## Try it:
Each entry needs to be reproduced verbatim.

## Material to process:
=-=-=-=-=

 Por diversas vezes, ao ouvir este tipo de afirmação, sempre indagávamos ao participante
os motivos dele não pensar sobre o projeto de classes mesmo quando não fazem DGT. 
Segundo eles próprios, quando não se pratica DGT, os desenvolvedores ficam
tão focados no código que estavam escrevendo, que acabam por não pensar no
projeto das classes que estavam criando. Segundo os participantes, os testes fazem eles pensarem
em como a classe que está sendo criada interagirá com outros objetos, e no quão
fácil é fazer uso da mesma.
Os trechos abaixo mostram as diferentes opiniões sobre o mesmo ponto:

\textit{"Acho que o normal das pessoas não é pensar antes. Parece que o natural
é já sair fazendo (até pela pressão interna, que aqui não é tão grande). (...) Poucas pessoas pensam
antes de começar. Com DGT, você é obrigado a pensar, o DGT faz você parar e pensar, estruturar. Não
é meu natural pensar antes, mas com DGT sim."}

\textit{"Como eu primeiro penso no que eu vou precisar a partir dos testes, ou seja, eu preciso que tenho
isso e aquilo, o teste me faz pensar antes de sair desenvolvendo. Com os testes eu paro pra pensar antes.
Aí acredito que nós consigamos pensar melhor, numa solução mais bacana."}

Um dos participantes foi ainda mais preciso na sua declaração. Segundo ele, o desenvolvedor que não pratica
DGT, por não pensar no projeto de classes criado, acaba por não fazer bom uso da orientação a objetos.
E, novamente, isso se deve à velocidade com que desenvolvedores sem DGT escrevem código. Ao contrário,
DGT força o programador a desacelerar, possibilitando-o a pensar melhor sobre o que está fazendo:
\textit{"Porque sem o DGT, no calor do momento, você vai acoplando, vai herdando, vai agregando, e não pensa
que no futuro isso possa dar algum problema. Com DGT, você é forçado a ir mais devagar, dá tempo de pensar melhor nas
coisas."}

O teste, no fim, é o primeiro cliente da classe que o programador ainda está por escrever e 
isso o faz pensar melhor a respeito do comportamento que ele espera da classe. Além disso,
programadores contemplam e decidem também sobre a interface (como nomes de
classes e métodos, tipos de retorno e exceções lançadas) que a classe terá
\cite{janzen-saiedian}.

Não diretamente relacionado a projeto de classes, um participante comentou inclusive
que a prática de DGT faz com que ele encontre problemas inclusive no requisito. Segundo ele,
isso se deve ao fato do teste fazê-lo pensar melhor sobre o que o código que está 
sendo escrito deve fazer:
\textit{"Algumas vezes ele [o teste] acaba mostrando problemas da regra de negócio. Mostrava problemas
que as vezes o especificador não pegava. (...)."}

=-=-=-=-=

## Task answer:
 Por diversas vezes, ao ouvir este tipo de afirmação, sempre indagávamos ao participante
os motivos dele não pensar sobre o projeto de classes mesmo quando não fazem DGT. 
Segundo eles próprios, quando não se pratica DGT, os desenvolvedores ficam
tão focados no código que estavam escrevendo, que acabam por não pensar no
projeto das classes que estavam criando. Segundo os participantes, os testes fazem eles pensarem
em como a classe que está sendo criada interagirá com outros objetos, e no quão
fácil é fazer uso da mesma.
Os trechos abaixo mostram as diferentes opiniões sobre o mesmo ponto:

\textit{"Acho que o normal das pessoas não é pensar antes. Parece que o natural
é já sair fazendo (até pela pressão interna, que aqui não é tão grande). (...) Poucas pessoas pensam
antes de começar. Com DGT, você é obrigado a pensar, o DGT faz você parar e pensar, estruturar. Não
é meu natural pensar antes, mas com DGT sim."}

\textit{"Como eu primeiro penso no que eu vou precisar a partir dos testes, ou seja, eu preciso que tenho
isso e aquilo, o teste me faz pensar antes de sair desenvolvendo. Com os testes eu paro pra pensar antes.
Aí acredito que nós consigamos pensar melhor, numa solução mais bacana."}

Um dos participantes foi ainda mais preciso na sua declaração. Segundo ele, o desenvolvedor que não pratica
DGT, por não pensar no projeto de classes criado, acaba por não fazer bom uso da orientação a objetos.
E, novamente, isso se deve à velocidade com que desenvolvedores sem DGT escrevem código. Ao contrário,
DGT força o programador a desacelerar, possibilitando-o a pensar melhor sobre o que está fazendo:
\textit{"Porque sem o DGT, no calor do momento, você vai acoplando, vai herdando, vai agregando, e não pensa
que no futuro isso possa dar algum problema. Com DGT, você é forçado a ir mais devagar, dá tempo de pensar melhor nas
coisas."}

O teste, no fim, é o primeiro cliente da classe que o programador ainda está por escrever e 
isso o faz pensar melhor a respeito do comportamento que ele espera da classe. Além disso,
programadores contemplam e decidem também sobre a interface (como nomes de
classes e métodos, tipos de retorno e exceções lançadas) que a classe terá
\cite{janzen-saiedian}.

Não diretamente relacionado a projeto de classes, um participante comentou inclusive
que a prática de DGT faz com que ele encontre problemas inclusive no requisito. Segundo ele,
isso se deve ao fato do teste fazê-lo pensar melhor sobre o que o código que está 
sendo escrito deve fazer:
\textit{"Algumas vezes ele [o teste] acaba mostrando problemas da regra de negócio. Mostrava problemas
que as vezes o especificador não pegava. (...)."}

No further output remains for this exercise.